Injecting instance methods

By default your results will only have getters for selected columns and eager-loaded associations. If you must, you can inject extra methods into your results by putting those methods into a Module. NOTE this is discouraged, as you should try to maintain a clear separation between your persistence layer and your domain.

module MyWidgetMethods
  def to_s
    name
  end

  def expensive?
    price_per_unit > 100
  end
end

module MyOrderMethods
  def description
    "#{order_number} - #{date}"
  end
end

widgets = OccamsRecord.
  query(Widget.order("name"), use: MyWidgetMethods).
  eager_load(:orders, use: [MyOrderMethods, SomeAdditionalMethods]).
  run

widgets[0].to_s
=> "Widget A"

widgets[0].price_per_unit
=> 57.23

widgets[0].expensive?
=> false

widgets[0].orders[0].description
=> "O839SJZ98B 1/8/2017"

Raw SQL queries

If you have a complicated query to run, you may drop down to hand-written SQL while still taking advantage of eager loading and variable escaping. (Note the slightly different syntax for binding variables.)

NOTE this feature is quite new and might have some bugs.
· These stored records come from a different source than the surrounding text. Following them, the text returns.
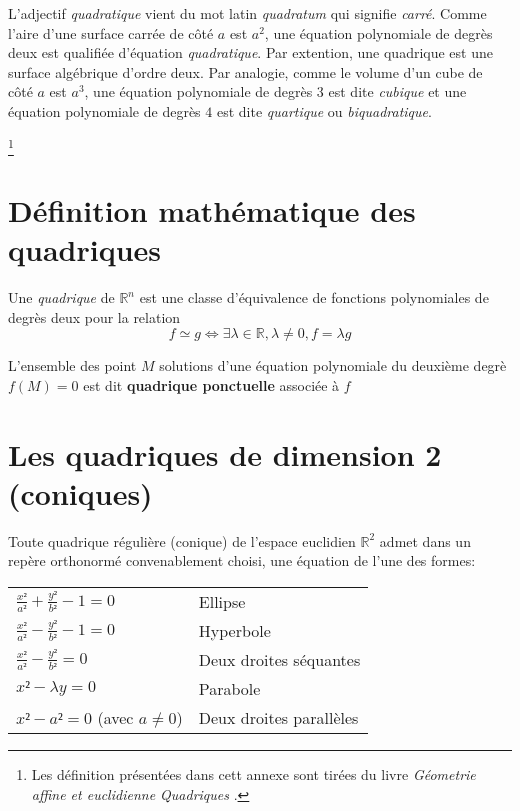 

L'adjectif \textit{quadratique} vient du mot latin  \textit{quadratum} qui signifie \textit{carré}. Comme l'aire d'une surface carrée de côté $a$ est $a^2$, une équation polynomiale de degrès deux est qualifiée d'équation \textit{quadratique}. Par extention, une quadrique est une surface algébrique d'ordre deux. Par analogie, comme le volume d'un cube de côté $a$ est $a^3$, une équation polynomiale de degrès $3$ est dite \textit{cubique} et une équation polynomiale de degrès $4$ est dite \textit{quartique} ou \textit{biquadratique}.

\footnote{Les définition présentées dans cett annexe sont tirées du livre \textit{Géometrie affine et euclidienne Quadriques} \cite{Vienne05}.}

\section{Définition mathématique des quadriques}

Une \textit{quadrique} de $\mathbb{R}^n$ est une classe d'équivalence de fonctions polynomiales de degrès deux pour la relation \[f \simeq g \Longleftrightarrow \exists \lambda \in \mathbb{R}, \lambda \neq 0, f = \lambda g\]

L'ensemble des point $M$ solutions d'une équation polynomiale du deuxième degrè $f(M)=0$ est dit \textbf{quadrique ponctuelle} associée à $f$


\section{Les quadriques de dimension 2 (coniques)}

Toute quadrique régulière (conique) de l'espace euclidien $\mathbb{R}^2$ admet dans un repère orthonormé convenablement choisi, une équation de l'une des formes:\\%

\begin{tabular}{l l}
 $\frac{x²}{a²}+\frac{y²}{b²}-1=0$ & Ellipse \\
 $\frac{x²}{a²}-\frac{y²}{b²}-1=0$ & Hyperbole \\
 $\frac{x²}{a²}-\frac{y²}{b²}=0$ & Deux droites séquantes \\
 $x²-\lambda y =0$ & Parabole \\
 $x² - a²=0$ (avec $a \neq 0$) & Deux droites parallèles 
\end{tabular}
Issues and Pull Requests welcome.

widgets = OccamsRecord.sql(%(
  SELECT * FROM widgets
  WHERE category_id = %{cat_id}
), {
  cat_id: 5
}).run

To perform eager loading, you must specify the base model. NOTE some database adapters, notably SQLite, require you to always specify the model.

widgets = OccamsRecord.
  sql(%(
    SELECT * FROM widgets
    WHERE category_id IN (%{cat_ids})
  ), {
    cat_ids: [5, 10]
  }).
  model(Widget).
  eager_load(:category).
  run

Unsupported features

The following ActiveRecord are not supported, and I have no plans to do so. However, I'd be glad to accept pull requests.
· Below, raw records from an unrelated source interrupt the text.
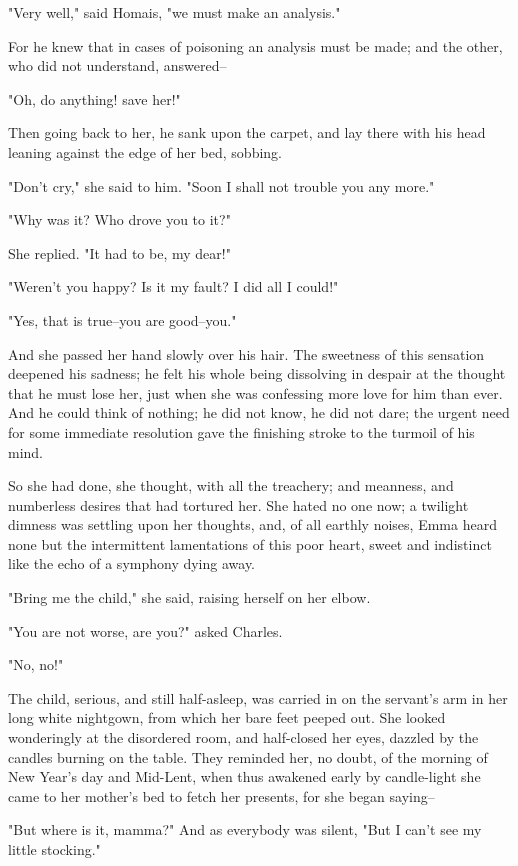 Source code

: \documentclass[11pt,twocolumn]{ltugboat}
\begin{document}
"Very well," said Homais, "we must make an analysis."

For he knew that in cases of poisoning an analysis must be made; and the
other, who did not understand, answered--

"Oh, do anything! save her!"

Then going back to her, he sank upon the carpet, and lay there with his
head leaning against the edge of her bed, sobbing.

"Don't cry," she said to him. "Soon I shall not trouble you any more."

"Why was it? Who drove you to it?"

She replied. "It had to be, my dear!"

"Weren't you happy? Is it my fault? I did all I could!"

"Yes, that is true--you are good--you."

And she passed her hand slowly over his hair. The sweetness of this
sensation deepened his sadness; he felt his whole being dissolving
in despair at the thought that he must lose her, just when she was
confessing more love for him than ever. And he could think of nothing;
he did not know, he did not dare; the urgent need for some immediate
resolution gave the finishing stroke to the turmoil of his mind.

So she had done, she thought, with all the treachery; and meanness,
and numberless desires that had tortured her. She hated no one now; a
twilight dimness was settling upon her thoughts, and, of all earthly
noises, Emma heard none but the intermittent lamentations of this poor
heart, sweet and indistinct like the echo of a symphony dying away.

"Bring me the child," she said, raising herself on her elbow.

"You are not worse, are you?" asked Charles.

"No, no!"

The child, serious, and still half-asleep, was carried in on the
servant's arm in her long white nightgown, from which her bare
feet peeped out. She looked wonderingly at the disordered room, and
half-closed her eyes, dazzled by the candles burning on the table. They
reminded her, no doubt, of the morning of New Year's day and Mid-Lent,
when thus awakened early by candle-light she came to her mother's bed to
fetch her presents, for she began saying--

"But where is it, mamma?" And as everybody was silent, "But I can't see
my little stocking."
\end{document}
  • ActiveRecord enum types
  • ActiveRecord serialized types

Testing

To run the tests, simply run:

bundle install
bundle exec rake test

By default, bundler will install the latest (supported) version of ActiveRecord. To specify a version to test against, run:

AR=4.2 bundle update activerecord
bundle exec rake test

Look inside Gemfile to see all testable versions.